From the frozen landscapes of the Antarctic to the haunted houses of childhood, the memory of places we experience is fundamental to a sense of self. Drawing on influences as diverse as Merleau-Ponty, Freud, and J. G. Ballard, The Memory of Place charts the memorial landscape that is written into the body and its experience of the world.
Dylan Trigg’s The Memory of Place offers a lively and original intervention into contemporary debates within “place studies,” an interdisciplinary field at the intersection of philosophy, geography, architecture, urban design, and environmental studies. Through a series of provocative investigations, Trigg analyzes monuments in the representation of public memory; “transitional” contexts, such as airports and highway rest stops; and the “ruins” of both memory and place in sites such as Auschwitz. While developing these original analyses, Trigg engages in thoughtful and innovative ways with the philosophical and literary tradition, from Gaston Bachelard to Pierre Nora, H. P. Lovecraft to Martin Heidegger. Breathing a strange new life into phenomenology, The Memory of Place argues that the eerie disquiet of the uncanny is at the core of the remembering body, and thus of ourselves. The result is a compelling and novel rethinking of memory and place that should spark new conversations across the field of place studies.
Edward S. Casey, Distinguished Professor of Philosophy at Stony Brook University and widely recognized as the leading scholar on phenomenology of place, calls The Memory of Place “genuinely unique and a signal addition to phenomenological literature. It fills a significant gap, and it does so with eloquence and force.” He predicts that Trigg’s book will be “immediately recognized as a major original work in phenomenology.”
My favorite part is the truly excellent commentary on Shirley Jackson's The Haunting of Hill House, which is included in the final chapter. This is probably Trigg's best book, and arguably the best book on phenomenology I've read. Highly recommended.
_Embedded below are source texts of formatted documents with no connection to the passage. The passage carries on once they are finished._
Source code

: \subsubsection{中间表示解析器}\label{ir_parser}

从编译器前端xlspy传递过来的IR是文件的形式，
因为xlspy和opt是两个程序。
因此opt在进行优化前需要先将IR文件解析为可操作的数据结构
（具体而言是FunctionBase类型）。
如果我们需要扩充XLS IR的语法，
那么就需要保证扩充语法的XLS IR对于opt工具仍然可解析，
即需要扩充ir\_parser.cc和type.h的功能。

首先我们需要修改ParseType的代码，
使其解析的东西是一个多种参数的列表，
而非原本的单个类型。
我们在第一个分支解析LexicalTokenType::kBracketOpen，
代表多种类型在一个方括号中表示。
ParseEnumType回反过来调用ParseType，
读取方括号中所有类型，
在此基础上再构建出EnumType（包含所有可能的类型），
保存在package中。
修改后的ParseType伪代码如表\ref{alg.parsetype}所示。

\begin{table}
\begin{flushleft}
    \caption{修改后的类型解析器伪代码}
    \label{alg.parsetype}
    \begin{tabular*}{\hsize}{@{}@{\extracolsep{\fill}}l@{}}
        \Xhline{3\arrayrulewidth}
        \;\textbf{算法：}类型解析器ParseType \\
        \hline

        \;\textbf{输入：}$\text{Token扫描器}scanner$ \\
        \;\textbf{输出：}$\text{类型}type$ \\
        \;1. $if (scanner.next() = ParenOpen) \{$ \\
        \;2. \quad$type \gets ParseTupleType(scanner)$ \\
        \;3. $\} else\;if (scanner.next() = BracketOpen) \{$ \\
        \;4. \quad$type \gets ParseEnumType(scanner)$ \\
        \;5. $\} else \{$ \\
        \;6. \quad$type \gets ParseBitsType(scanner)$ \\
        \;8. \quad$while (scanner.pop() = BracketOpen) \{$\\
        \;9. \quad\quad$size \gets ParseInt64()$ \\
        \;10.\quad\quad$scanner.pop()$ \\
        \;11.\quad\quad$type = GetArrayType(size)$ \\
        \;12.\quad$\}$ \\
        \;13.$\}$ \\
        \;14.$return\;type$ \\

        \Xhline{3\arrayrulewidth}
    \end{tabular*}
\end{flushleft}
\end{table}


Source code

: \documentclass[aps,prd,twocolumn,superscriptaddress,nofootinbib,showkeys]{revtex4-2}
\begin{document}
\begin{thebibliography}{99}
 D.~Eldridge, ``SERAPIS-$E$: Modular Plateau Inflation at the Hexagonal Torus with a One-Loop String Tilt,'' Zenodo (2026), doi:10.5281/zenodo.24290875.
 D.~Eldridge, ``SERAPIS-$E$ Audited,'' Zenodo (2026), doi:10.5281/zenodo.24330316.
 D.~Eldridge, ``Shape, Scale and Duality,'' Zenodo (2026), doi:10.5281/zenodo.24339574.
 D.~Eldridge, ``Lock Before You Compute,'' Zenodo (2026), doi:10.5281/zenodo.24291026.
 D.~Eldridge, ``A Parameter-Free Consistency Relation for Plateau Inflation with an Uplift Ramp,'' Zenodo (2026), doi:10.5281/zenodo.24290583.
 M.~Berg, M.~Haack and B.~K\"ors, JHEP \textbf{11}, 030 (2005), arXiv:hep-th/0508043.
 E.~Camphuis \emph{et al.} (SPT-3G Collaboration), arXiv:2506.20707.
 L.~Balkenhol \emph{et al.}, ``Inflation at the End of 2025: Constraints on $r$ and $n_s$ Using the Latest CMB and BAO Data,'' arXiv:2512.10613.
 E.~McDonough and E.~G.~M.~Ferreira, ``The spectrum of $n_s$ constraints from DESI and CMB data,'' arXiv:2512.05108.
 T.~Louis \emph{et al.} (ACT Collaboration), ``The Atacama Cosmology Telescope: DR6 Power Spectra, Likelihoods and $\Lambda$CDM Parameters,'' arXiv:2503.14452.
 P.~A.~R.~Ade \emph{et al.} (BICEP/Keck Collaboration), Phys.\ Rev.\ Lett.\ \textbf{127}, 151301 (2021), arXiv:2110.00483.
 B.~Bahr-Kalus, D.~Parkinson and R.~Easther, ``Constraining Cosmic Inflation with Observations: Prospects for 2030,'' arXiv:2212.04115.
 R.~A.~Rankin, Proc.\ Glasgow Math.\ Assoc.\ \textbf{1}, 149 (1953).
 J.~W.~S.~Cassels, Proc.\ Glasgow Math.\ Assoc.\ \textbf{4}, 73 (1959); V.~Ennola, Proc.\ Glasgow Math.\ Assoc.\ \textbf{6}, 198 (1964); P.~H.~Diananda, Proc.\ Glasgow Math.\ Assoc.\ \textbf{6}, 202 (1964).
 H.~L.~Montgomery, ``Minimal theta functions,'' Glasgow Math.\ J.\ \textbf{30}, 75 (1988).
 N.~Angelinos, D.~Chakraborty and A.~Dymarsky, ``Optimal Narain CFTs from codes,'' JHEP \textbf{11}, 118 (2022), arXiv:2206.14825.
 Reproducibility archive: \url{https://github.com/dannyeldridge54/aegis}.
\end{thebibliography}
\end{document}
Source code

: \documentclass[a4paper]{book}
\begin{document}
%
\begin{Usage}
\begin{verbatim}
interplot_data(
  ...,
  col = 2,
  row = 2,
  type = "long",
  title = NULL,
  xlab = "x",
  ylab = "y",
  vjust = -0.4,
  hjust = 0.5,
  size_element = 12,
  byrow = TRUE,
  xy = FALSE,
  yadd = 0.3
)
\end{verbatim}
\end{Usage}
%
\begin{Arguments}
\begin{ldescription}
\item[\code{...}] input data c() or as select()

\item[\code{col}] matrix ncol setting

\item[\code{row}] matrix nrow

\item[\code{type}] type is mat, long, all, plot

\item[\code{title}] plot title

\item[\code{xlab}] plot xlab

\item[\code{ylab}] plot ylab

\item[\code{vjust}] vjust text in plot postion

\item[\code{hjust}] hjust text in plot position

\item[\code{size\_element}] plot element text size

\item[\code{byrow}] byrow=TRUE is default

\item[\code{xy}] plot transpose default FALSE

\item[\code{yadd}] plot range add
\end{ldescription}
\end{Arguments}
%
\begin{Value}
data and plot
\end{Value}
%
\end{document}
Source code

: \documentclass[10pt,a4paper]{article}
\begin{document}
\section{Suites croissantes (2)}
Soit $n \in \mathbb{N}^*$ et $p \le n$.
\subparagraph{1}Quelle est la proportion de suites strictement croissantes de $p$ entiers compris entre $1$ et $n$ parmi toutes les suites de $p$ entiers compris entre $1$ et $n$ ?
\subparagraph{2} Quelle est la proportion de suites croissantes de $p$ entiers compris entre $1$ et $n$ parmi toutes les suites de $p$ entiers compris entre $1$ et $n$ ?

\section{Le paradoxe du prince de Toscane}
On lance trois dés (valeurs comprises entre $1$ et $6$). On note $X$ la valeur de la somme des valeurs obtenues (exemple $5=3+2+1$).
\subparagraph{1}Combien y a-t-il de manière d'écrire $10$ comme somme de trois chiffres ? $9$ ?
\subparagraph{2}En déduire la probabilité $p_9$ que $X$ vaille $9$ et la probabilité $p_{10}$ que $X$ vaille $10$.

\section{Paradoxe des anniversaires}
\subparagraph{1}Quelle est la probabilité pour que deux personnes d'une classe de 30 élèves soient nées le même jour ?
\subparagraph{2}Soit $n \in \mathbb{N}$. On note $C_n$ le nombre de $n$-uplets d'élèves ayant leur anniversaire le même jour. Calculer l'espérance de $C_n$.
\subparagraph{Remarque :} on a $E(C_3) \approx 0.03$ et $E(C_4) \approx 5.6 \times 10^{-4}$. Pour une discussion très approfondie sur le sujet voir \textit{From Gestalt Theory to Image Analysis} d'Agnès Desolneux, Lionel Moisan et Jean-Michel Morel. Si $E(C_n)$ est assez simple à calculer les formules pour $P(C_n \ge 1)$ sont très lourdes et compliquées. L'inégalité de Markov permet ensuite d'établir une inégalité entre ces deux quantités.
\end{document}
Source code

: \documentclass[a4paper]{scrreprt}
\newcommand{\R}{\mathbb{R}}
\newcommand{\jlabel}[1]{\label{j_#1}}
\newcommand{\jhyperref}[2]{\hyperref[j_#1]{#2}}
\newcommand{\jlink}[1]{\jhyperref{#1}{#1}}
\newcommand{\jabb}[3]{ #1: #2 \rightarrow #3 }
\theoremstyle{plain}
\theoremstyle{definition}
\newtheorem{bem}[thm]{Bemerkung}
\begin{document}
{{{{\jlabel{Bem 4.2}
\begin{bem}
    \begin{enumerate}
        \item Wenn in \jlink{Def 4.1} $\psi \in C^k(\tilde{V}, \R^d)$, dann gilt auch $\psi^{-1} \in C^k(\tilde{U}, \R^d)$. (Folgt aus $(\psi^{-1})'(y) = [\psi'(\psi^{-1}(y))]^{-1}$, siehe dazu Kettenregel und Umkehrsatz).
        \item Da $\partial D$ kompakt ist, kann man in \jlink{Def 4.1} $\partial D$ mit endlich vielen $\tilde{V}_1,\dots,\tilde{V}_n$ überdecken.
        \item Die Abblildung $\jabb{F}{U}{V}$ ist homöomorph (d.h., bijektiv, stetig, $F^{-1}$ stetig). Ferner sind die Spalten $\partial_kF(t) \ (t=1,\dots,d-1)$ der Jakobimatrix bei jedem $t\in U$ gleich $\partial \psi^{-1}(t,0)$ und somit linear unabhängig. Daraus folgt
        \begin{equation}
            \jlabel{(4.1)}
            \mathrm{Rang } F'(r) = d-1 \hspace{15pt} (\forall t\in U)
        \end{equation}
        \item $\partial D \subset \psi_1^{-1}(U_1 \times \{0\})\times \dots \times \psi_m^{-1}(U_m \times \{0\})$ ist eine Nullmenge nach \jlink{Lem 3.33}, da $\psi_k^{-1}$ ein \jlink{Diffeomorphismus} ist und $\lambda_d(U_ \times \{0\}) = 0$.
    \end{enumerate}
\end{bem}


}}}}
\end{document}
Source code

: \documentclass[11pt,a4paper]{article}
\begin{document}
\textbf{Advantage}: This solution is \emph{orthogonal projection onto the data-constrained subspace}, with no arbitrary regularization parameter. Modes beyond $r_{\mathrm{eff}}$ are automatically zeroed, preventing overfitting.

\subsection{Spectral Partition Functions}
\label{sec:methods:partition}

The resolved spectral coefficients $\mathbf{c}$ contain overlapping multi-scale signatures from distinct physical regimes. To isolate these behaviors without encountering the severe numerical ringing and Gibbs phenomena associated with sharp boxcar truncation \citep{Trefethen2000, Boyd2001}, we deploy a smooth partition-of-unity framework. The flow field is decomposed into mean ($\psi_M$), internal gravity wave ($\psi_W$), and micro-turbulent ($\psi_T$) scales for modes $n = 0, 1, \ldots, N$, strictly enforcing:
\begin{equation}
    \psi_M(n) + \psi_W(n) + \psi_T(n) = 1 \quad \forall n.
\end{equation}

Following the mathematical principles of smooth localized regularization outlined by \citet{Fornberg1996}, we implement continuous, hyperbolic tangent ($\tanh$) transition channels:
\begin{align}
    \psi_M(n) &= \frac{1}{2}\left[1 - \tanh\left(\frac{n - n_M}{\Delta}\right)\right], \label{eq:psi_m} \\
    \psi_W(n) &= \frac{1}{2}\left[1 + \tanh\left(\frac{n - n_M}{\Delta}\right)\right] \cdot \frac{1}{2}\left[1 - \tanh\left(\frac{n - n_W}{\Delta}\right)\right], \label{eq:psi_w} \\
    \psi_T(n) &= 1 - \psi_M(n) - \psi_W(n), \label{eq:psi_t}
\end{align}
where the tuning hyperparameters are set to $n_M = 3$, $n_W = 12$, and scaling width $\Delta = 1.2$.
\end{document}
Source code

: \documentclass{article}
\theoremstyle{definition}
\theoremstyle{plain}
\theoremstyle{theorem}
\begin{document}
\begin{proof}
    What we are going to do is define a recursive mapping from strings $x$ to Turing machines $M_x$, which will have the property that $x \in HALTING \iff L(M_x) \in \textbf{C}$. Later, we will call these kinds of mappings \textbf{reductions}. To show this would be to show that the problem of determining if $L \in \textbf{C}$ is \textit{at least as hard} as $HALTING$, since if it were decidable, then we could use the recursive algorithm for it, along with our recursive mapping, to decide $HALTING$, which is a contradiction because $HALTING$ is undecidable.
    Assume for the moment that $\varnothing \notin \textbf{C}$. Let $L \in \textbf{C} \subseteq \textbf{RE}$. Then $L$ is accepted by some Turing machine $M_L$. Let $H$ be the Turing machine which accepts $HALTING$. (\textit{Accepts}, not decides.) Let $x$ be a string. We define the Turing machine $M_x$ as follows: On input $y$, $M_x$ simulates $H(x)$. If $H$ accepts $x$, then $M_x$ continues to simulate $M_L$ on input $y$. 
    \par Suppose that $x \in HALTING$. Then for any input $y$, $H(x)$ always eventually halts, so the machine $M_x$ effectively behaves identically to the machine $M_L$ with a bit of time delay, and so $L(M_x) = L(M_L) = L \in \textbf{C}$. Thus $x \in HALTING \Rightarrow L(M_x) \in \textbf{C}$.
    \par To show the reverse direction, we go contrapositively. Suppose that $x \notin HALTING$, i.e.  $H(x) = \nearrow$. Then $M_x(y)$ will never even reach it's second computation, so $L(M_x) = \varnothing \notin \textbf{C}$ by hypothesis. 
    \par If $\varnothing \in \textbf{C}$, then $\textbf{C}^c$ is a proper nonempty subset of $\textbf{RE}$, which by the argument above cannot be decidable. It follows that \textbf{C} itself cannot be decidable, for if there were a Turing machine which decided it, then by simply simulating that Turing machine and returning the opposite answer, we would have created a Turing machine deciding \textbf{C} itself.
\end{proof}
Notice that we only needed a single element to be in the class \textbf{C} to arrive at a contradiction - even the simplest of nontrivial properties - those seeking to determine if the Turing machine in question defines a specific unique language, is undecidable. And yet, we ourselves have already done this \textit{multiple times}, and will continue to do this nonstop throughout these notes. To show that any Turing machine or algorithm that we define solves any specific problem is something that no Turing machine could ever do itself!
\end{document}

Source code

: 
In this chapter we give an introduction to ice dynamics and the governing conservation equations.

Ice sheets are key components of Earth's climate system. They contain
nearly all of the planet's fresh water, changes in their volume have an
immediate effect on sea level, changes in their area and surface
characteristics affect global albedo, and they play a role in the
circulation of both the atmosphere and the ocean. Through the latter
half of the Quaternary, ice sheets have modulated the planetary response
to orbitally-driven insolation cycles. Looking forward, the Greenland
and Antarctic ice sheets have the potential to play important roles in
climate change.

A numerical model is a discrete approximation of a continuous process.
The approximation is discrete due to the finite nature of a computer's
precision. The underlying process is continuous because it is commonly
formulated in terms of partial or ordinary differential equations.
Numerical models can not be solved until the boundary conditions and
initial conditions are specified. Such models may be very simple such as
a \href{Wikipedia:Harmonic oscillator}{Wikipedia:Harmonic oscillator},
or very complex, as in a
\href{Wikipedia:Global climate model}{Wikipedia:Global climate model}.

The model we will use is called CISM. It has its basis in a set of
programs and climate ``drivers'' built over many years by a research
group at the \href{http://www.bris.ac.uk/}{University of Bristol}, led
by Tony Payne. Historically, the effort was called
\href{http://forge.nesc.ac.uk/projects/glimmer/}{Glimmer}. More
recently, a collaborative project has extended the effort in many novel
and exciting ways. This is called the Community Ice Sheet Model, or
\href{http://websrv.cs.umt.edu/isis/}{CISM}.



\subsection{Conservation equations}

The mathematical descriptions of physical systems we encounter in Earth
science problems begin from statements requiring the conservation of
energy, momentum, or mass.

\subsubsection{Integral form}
Trigg's book is a fascinating look at the relation of place to the uncanny, to traumatic memory, to ruins, monuments and fiction. Looking at place and the body through the work of phenomenology, in particular the work of Merleau-Ponty ensures that place becomes a lived experience, a sentient and central part of life, history and memory. It is uncanny and spectral filled with the ghosts of the past, the happenings of the present and will be in the future. Trigg's discussion of the tangibility that phenomenology offers and its relation to the experiences of the body in place and space make this book as important as Anthony Vidler's exploration of the architectural uncanny.
A fascinating study of the uncanny in various different ways, heavily focuses on buildings & bodies, with lots of references to back up points and discussions. It will be helpful for the book I'm writing about the uncanny myself, however my approach is more about the fictional narrative we create to deal with feelings of the uncanny.
Trigg trips through connections between place, self, and memory. His meandering shifts between complete clarity and total obscurity, perhaps simulating for his readers the experience of the uncanny.